Agreed it needs some optimization. The reason the attractor gets recalculated
when rotating, is that there is actually no geometry at all..

This is different from the approach used in e.g.
[https://syntopia.github.io/StrangeAttractors/](https://syntopia.github.io/StrangeAttractors/),
where the Runge-Kutta integration is done is JS and converted to geo. The
advantage of that approach is that the rotation is smooth (and there is no
shader recompilation), but the number of lines/tubes is limited by the time
for JS to do the RK integration.

In my approach, the image is generated fresh from each viewpoint as follows:
\- initialize a floating point texture A with the start points \- in a shader,
update all points in parallel to their next position, via R-K, writing to
texture B \- draw all of the GL line segments via a vertex shader which reads
the line endpoints from the textures A and B (with lighting done in the line
fragment shader) \- composite the result into the framebuffer \- repeat for
the number of integration timesteps, ping-ponging A/B \- iterate over frames,
with the start points jittered, blending each frame equally

This renders the thick tubes over time.

This way the integration happens entirely in shaders, with JS never seeing any
geometry. So a really huge effective amount of geometry can be rendered
(billions of lines?). The disadvantage is that the integration is re-done for
every viewpoint, and also the GLSL shader is recompiled whenever the vector
field changes. I was optimizing here for detail of the visualization more than
for smoothness of the interaction -- but I would like to improve the
interactivity for sure.

(There's no web workers involved -- except during GIF rendering, with uses the
very nice lib
[https://jnordberg.github.io/gif.js/](https://jnordberg.github.io/gif.js/)).

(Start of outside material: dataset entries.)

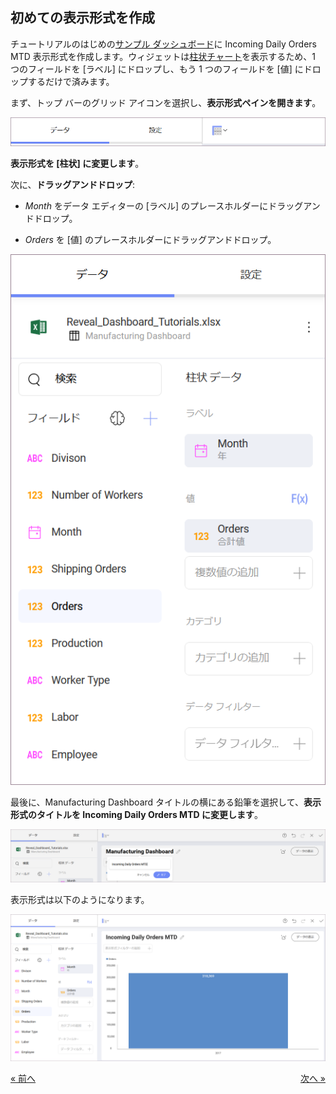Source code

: ## 初めての表示形式を作成 

チュートリアルのはじめの[サンプル ダッシュボード](manufacturing-dashboard/overview.md)に Incoming Daily Orders MTD 表示形式を作成します。ウィジェットは[柱状チャート](~/en/data-visualizations/category-charts.md)を表示するため、1 つのフィールドを [ラベル] にドロップし、もう 1 つのフィールドを [値] にドロップするだけで済みます。

まず、トップ バーのグリッド アイコンを選択し、**表示形式ペインを開きます**。

![VisualizationsMenu\_All](images/VisualizationsMenu_All.png)

**表示形式を [柱状] に変更します**。

次に、**ドラッグアンドドロップ**:

  - *Month* をデータ エディターの [ラベル] のプレースホルダーにドラッグアンドドロップ。

  - *Orders* を [値] のプレースホルダーにドラッグアンドドロップ。

![ManufacturingFirstDragDrop\_All](images/ManufacturingFirstDragDrop_All.png)

最後に、Manufacturing Dashboard タイトルの横にある鉛筆を選択して、**表示形式のタイトルを Incoming Daily Orders MTD に変更します**。

![ManufacturingDailyOrdersMTDTitle\_All](images/ManufacturingDailyOrdersMTDTitle_All.png)

表示形式は以下のようになります。

![ManufacturingFirstVisualizationSample\_All](images/ManufacturingFirstVisualizationSample_All.png)

<style>
.previous {
    text-align: left
}

.next {
    float: right
}

</style>

<a href="manufacturing-creating-the-dashboard.md" class="previous">&laquo; 前へ</a>
<a href="manufacturing-applying-formatting-visualization.md" class="next">次へ &raquo;</a>
 
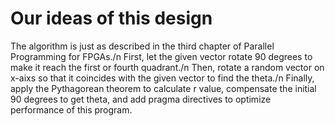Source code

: # Our ideas of this design
The algorithm is just as described in the third chapter of Parallel Programming for FPGAs./n
First, let the given vector rotate 90 degrees to make it reach the first or fourth quadrant./n
Then, rotate a random vector on x-aixs so that it coincides with the given vector to find the theta./n
Finally, apply the Pythagorean theorem to calculate r value, compensate the initial 90 degrees to get theta, and add pragma directives to optimize performance of this program.

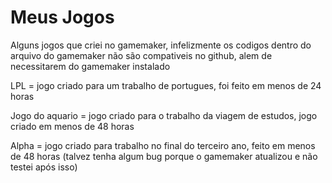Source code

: # Meus Jogos
Alguns jogos que criei no gamemaker, infelizmente os codigos dentro do arquivo do gamemaker não são compativeis no github, alem de necessitarem do gamemaker instalado

LPL = jogo criado para um trabalho de portugues, foi feito em menos de 24 horas

Jogo do aquario = jogo criado para o trabalho da viagem de estudos, jogo criado em menos de 48 horas

Alpha = jogo criado para trabalho no final do terceiro ano, feito em menos de 48 horas (talvez tenha algum bug porque o gamemaker atualizou e não testei após isso)
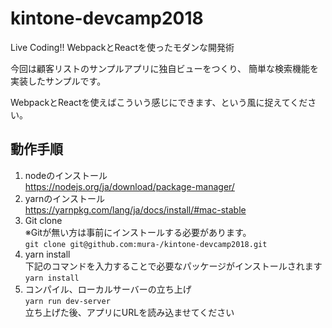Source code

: # kintone-devcamp2018
Live Coding!! WebpackとReactを使ったモダンな開発術

今回は顧客リストのサンプルアプリに独自ビューをつくり、
簡単な検索機能を実装したサンプルです。

WebpackとReactを使えばこういう感じにできます、という風に捉えてください。

## 動作手順
1. nodeのインストール  
  https://nodejs.org/ja/download/package-manager/
2. yarnのインストール  
  https://yarnpkg.com/lang/ja/docs/install/#mac-stable
3. Git clone  
  ※Gitが無い方は事前にインストールする必要があります。  
  `git clone git@github.com:mura-/kintone-devcamp2018.git`
4. yarn install  
  下記のコマンドを入力することで必要なパッケージがインストールされます  
  `yarn install`
5. コンパイル、ローカルサーバーの立ち上げ  
  `yarn run dev-server`  
  立ち上げた後、アプリにURLを読み込ませてください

>It could use better controls for changing the attractor constants. Changing
those constants can really give you a good feeling of what chaos and strange
attractors really are.

>Some of the controls also feel a bit hard to handle, you might want to look
into doing custom controls or looking at UX a bit more.

I'm keen to know where I can improve the controls. For the number/color
scrubbing in the code editor I just use
[http://enjalot.github.io/Inlet/](http://enjalot.github.io/Inlet/) pretty much
out-of-the-box. It does seems a little clunky, though generally I really like
the notion of the UI being integrated with the code like this.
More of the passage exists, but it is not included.